→ **TASK ITEM**:
Where the material below has a line containing "स्वायंभुवमहायज्ञे शक्रमानविभेदनः २७", start repeating exactly, and keep going through the line containing "किं कृतं देवराजेन स्वायंभुव महामखे ३०", with no other lines.

→ **DATASET CONTENT**:
════════════════════

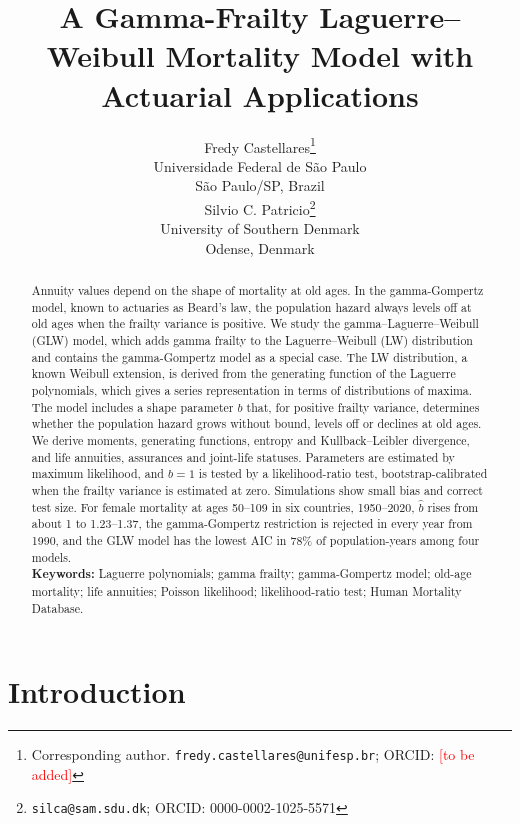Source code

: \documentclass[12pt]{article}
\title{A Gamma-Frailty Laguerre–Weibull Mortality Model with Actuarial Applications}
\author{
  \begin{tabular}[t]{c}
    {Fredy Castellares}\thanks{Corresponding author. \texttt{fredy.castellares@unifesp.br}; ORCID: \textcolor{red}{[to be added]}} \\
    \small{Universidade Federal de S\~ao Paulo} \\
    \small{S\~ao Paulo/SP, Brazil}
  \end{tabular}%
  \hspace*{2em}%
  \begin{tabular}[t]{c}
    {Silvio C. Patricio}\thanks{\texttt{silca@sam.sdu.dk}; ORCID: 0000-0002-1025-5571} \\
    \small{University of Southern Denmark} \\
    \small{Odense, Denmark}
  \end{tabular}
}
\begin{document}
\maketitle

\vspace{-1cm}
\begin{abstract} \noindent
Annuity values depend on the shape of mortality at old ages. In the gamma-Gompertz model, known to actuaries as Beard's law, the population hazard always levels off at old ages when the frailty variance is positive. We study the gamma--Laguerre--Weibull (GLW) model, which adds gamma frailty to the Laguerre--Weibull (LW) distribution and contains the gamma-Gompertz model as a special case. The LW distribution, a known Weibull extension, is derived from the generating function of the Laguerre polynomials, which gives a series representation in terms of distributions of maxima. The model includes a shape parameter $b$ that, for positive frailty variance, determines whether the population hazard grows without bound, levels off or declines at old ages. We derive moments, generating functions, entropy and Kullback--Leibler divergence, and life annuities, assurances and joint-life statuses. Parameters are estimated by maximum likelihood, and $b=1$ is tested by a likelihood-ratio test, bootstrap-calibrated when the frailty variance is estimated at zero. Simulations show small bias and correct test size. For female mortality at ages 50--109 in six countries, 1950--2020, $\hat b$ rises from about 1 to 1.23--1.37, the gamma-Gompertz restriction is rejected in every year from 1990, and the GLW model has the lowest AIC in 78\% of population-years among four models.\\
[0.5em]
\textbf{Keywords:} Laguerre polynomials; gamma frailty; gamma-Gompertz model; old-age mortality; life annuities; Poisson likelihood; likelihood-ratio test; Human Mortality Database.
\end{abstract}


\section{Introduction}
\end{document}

════════════════════

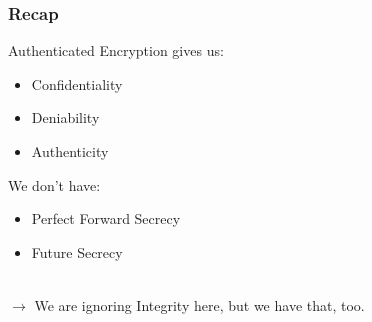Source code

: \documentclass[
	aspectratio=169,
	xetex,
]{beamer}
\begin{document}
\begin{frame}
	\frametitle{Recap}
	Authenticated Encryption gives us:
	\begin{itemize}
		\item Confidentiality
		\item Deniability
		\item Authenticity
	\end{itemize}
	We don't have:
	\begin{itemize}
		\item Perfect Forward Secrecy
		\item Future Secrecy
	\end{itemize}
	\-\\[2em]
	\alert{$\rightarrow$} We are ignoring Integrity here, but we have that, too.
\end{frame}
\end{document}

════════════════════

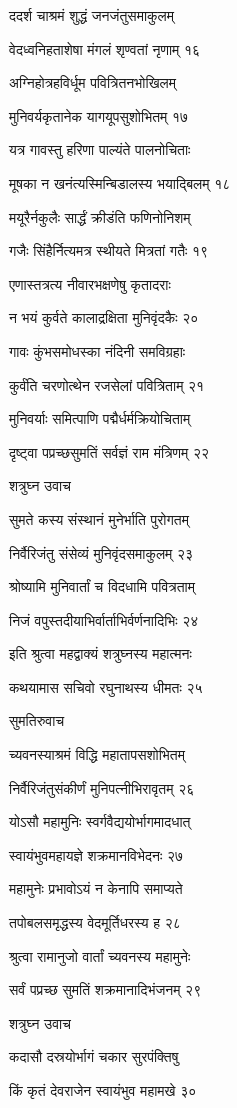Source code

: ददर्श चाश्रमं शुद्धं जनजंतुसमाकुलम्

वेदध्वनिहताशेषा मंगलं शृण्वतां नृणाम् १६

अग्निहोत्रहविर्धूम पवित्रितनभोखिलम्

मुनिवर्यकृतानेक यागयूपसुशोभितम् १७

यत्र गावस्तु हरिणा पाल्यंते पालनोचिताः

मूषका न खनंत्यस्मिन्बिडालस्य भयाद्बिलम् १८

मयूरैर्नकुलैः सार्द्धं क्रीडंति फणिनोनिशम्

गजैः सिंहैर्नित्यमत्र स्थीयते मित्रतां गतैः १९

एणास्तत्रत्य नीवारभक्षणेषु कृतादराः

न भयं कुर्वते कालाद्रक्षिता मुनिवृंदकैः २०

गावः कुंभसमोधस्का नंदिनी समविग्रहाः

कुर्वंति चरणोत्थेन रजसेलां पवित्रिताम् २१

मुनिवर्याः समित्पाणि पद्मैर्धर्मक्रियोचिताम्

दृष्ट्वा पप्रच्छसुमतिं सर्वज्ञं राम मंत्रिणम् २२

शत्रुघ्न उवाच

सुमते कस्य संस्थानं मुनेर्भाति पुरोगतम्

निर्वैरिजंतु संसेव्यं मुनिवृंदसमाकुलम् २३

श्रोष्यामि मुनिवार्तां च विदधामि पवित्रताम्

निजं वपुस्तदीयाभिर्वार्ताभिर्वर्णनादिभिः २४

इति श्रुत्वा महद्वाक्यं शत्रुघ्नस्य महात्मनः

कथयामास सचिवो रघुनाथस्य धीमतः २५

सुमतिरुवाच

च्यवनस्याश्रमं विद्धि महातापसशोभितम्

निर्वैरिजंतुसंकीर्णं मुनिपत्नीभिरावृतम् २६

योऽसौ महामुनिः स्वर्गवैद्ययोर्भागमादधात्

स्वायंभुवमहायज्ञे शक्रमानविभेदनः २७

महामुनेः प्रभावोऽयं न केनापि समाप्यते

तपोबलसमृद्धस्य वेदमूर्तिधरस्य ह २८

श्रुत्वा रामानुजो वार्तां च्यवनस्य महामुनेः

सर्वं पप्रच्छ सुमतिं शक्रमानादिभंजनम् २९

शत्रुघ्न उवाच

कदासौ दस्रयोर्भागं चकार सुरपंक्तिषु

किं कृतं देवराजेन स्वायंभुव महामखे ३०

════════════════════

→ **ANSWER FOR THIS EXERCISE**:
स्वायंभुवमहायज्ञे शक्रमानविभेदनः २७

महामुनेः प्रभावोऽयं न केनापि समाप्यते

तपोबलसमृद्धस्य वेदमूर्तिधरस्य ह २८

श्रुत्वा रामानुजो वार्तां च्यवनस्य महामुनेः

सर्वं पप्रच्छ सुमतिं शक्रमानादिभंजनम् २९

शत्रुघ्न उवाच

कदासौ दस्रयोर्भागं चकार सुरपंक्तिषु

किं कृतं देवराजेन स्वायंभुव महामखे ३०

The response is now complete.